PROVIDED DATA Start Marker

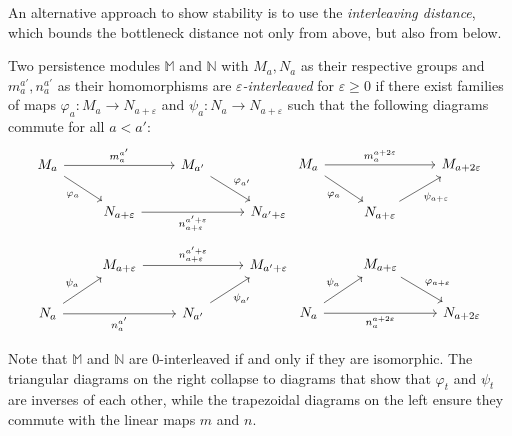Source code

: An alternative approach to show stability is to use the \emph{interleaving
distance}, which bounds the bottleneck distance not only from above, but also
from below.
\begin{definition}
    \label{def:interleaving}
    Two persistence modules $\mathbb{M}$ and $\mathbb{N}$ with $M_a, N_a$ as
    their respective groups and $m_a^{a'}, n_a^{a'}$ as their homomorphisms
    are \emph{$\varepsilon$-interleaved}
    for $\varepsilon \geq 0$ if there exist families of maps $\varphi_a : M_a
    \to N_{a + \varepsilon}$ and $\psi_a : N_a \to N_{a + \varepsilon}$
    such that the following diagrams commute for all $a < a'$:
    \begin{equation*}
        \begin{tikzcd}
            M_a \arrow{rr}{m_a^{a'}} \arrow{dr}[swap]{\varphi_a} & & M_{a'} \arrow{dr}{\varphi_{a'}} \\
            & N_{a + \varepsilon} \arrow{rr}[swap]{n_{a + \varepsilon}^{a' + \varepsilon}} & & N_{a' + \varepsilon}
        \end{tikzcd}
        \begin{tikzcd}
            M_a \arrow{dr}[swap]{\varphi_a} \arrow{rr}{m_a^{a + 2\varepsilon}} && M_{a + 2\varepsilon} \\
            & N_{a + \varepsilon} \arrow{ur}[swap]{\psi_{a + \varepsilon}}
        \end{tikzcd}
    \end{equation*}
    \begin{equation*}
        \begin{tikzcd}
            & M_{a + \varepsilon} \arrow{rr}{n_{a + \varepsilon}^{a' + \varepsilon}} & & M_{a' + \varepsilon} \\
            N_a \arrow{rr}[swap]{n_a^{a'}} \arrow{ur}{\psi_a} & & N_{a'} \arrow{ur}[swap]{\psi_{a'}}
        \end{tikzcd}
        \begin{tikzcd}
            & M_{a + \varepsilon} \arrow{dr}{\varphi_{a + \varepsilon}} \\
            N_a \arrow{ur}{\psi_a} \arrow{rr}[swap]{n_a^{a + 2\varepsilon}} && N_{a + 2\varepsilon}
        \end{tikzcd}
    \end{equation*}
\end{definition}
Note that $\mathbb{M}$ and $\mathbb{N}$ are $0$-interleaved if and only if
they are isomorphic. The triangular diagrams on the right collapse to diagrams
that show that $\varphi_t$ and $\psi_t$ are inverses of each other, while
the trapezoidal diagrams on the left ensure they commute with the linear maps
$m$ and $n$.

PROVIDED DATA End Marker

WHAT YOU NEED TO DO → The response is to contain exactly the lines from the beginning of the data through the line containing "Two persistence modules", both ends included, and nothing else; omit the pictures.

WRITTEN RESPONSE →
Source code

: An alternative approach to show stability is to use the \emph{interleaving
distance}, which bounds the bottleneck distance not only from above, but also
from below.
\begin{definition}
    \label{def:interleaving}
    Two persistence modules $\mathbb{M}$ and $\mathbb{N}$ with $M_a, N_a$ as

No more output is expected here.